September 19, 2014 By
0 Comments

Edward Said: Legacy Revived

tumblr_l9agf12hP61qb8vb0

Edward Said touched on many discourses relevant today, because his career is rooted deep into the most pressing political concerns of today. To say metaphorically, Edward Said is not yet dead, as there is a continuum of his intellectual career through his contemporaries, students and fans. We array here the reflections of some outspoken critiques of empire today, by reproducing their statements and video talk (LINK to Video article). In the video session, you can read a detailed summary of their talks. The statements below are all gleaned from articles and books (with citation and courtesy)

 

Noam Chomsky (1928-)

Noam Chomsky

Though not so reviled by the establishment as Edward, we can see in Chomsky the MIT linguist, the continuation of Edward’s critique of the US foreign policy in the Middle East. According to Najila Said, Chomsky was a close friend of Edward who frequented the latter’s home, discussing and debating many current issues and topics.

Edward Said is a very honorable representative of the “intellectual” in the sense of the term that he defines. That is his proposal as to how the term should be used. It surely does not describe those who are called “intellectuals” in standard usage, as he would be the first to agree. One can neither agree nor disagree with a terminological proposal, as long as it is clear that it is just that: terminological. As to whether those who fit the common meaning of the term “intellectual” should act in the manner that Said prescribes, that’s another question. Needless to say, I agree with him that they should, and that they commonly do not.

Intellectuals (in the standard sense of the term, not Said’s prescriptive sense) are the people who write history. If the authors and custodians of history turn out to have an attractive image, it is only reasonable to look beyond and ask whether the image they construct is accurate. I think such an inquiry will reveal a rather different picture: namely, it will reveal a very strong tendency for the intellectuals who are respected and privileged to be those who subordinate themselves to power.

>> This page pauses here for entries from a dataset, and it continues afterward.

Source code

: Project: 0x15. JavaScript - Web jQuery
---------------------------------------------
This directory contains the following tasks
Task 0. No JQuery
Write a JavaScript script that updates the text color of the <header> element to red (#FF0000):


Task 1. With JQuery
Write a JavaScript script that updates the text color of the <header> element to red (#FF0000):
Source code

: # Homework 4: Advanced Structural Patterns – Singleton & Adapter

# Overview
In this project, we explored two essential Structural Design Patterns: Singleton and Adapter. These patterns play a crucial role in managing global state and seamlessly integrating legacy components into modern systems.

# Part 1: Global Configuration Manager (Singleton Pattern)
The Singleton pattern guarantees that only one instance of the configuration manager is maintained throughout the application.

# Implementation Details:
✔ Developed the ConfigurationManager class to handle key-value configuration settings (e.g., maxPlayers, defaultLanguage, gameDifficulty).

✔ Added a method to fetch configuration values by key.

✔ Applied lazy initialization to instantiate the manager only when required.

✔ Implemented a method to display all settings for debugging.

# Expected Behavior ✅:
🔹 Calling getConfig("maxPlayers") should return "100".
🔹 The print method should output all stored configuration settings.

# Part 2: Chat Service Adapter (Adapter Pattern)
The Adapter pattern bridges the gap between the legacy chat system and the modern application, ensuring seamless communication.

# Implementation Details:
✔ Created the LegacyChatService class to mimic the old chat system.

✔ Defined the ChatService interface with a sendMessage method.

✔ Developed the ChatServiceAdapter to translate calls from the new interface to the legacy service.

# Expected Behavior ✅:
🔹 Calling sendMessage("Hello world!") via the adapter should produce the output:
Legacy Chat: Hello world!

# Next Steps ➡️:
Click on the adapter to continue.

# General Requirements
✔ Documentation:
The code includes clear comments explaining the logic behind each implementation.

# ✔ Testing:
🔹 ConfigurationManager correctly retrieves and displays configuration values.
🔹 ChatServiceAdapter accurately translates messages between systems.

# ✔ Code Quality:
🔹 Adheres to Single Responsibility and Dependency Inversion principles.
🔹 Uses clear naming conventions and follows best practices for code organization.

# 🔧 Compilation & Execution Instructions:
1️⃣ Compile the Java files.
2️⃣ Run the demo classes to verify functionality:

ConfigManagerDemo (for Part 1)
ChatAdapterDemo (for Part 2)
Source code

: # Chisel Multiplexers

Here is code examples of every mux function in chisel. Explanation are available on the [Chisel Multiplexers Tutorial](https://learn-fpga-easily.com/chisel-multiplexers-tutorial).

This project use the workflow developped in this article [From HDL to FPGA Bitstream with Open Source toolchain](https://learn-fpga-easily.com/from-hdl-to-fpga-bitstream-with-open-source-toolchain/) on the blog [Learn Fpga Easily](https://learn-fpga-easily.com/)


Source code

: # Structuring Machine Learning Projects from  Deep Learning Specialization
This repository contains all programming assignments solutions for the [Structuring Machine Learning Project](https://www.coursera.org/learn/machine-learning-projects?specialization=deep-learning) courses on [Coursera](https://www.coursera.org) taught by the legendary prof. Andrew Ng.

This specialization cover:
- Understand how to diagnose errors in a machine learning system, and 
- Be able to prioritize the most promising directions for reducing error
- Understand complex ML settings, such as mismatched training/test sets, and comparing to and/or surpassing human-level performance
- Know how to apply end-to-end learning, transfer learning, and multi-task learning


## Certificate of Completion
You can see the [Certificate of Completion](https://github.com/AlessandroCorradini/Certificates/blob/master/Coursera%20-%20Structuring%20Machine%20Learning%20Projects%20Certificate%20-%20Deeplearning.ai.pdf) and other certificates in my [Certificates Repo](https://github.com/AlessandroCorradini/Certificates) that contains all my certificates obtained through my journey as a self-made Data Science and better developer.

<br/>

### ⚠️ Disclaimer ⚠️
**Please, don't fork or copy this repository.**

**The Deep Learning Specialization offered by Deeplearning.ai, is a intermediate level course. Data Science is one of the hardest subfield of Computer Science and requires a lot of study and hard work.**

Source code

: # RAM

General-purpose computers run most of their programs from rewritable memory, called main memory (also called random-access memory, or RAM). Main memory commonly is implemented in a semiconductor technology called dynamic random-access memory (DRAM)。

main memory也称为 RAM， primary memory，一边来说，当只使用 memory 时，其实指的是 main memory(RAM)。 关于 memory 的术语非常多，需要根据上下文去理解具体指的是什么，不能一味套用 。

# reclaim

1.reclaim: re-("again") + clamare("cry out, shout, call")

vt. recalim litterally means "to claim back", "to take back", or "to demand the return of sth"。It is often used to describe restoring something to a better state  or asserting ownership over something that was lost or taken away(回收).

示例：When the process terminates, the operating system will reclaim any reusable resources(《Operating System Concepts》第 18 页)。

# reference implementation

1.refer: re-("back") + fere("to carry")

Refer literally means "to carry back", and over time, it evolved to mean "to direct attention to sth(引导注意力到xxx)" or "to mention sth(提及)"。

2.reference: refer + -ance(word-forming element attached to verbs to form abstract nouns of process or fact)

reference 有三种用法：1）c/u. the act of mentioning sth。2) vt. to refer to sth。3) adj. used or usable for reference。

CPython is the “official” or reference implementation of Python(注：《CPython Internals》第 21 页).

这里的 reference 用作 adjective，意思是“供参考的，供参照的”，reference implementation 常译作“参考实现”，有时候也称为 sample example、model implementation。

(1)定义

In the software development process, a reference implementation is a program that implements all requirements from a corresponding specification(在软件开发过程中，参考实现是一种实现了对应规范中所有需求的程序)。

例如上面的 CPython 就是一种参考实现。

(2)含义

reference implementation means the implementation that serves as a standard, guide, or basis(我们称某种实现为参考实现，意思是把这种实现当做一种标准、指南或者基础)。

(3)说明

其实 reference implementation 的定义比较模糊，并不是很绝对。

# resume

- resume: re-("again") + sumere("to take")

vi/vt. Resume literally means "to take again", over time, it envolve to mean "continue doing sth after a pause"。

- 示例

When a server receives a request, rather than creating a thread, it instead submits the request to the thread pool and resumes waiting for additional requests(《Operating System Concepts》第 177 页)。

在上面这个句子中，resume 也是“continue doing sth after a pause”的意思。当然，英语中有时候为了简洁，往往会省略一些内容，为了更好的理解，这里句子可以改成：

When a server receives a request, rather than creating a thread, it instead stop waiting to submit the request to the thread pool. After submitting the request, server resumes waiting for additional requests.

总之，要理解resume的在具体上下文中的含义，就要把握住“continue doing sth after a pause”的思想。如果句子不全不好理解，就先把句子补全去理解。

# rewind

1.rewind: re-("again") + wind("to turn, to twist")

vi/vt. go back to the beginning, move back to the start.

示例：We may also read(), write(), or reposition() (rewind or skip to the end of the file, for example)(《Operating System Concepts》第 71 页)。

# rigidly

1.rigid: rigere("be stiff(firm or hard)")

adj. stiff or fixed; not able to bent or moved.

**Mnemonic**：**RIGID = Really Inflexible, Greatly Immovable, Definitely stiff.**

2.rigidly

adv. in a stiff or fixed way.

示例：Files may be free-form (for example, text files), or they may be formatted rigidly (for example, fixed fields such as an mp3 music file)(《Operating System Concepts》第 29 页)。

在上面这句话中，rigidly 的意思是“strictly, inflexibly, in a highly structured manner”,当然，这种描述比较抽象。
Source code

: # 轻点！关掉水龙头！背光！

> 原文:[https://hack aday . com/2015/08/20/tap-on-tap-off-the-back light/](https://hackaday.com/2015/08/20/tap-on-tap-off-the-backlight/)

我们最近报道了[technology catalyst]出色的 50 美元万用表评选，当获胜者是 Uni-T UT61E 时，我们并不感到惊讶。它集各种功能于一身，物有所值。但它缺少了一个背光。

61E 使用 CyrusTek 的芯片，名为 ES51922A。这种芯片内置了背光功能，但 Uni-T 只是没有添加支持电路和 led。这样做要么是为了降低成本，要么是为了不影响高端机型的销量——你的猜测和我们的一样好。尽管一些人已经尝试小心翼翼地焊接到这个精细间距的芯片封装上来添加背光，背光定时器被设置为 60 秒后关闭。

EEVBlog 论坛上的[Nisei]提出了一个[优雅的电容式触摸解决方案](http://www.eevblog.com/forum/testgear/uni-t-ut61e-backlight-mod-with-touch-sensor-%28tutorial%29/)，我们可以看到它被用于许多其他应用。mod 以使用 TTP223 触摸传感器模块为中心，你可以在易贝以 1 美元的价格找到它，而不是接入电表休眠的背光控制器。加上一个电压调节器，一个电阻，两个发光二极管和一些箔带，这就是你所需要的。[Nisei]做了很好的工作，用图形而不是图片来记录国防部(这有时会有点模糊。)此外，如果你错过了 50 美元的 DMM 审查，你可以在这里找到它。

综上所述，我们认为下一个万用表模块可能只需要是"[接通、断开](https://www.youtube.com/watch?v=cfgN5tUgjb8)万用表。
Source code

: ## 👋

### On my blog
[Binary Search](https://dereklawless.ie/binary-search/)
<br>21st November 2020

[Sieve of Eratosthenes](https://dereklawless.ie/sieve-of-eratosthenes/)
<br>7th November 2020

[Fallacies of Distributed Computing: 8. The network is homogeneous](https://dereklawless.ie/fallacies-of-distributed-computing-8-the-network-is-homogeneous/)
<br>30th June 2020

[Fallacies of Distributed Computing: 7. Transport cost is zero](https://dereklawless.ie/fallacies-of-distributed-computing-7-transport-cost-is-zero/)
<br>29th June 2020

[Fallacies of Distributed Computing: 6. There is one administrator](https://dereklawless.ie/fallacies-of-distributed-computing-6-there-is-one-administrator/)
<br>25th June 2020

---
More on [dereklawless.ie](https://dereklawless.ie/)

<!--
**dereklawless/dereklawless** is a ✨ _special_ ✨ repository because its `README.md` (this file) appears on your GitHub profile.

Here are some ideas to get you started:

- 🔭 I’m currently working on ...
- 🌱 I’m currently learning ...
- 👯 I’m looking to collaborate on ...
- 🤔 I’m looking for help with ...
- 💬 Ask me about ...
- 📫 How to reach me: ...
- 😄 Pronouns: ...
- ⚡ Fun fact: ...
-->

To use the terms that are reserved for official enemies, it is the commissars and apparatchiks, not the dissidents, who are respected and privileged within their own societies. The observation, I am afraid, generalizes broadly. To go back to a moment of Western civilization remote enough in time so that we should be able to look at it dispassionately, ask what happened during World War I. What was the typical behavior of respected intellectuals in Germany, England, the United States? What happened to those who publicly questioned the nobility of the war effort, on both sides? I do not think the answers are untypical.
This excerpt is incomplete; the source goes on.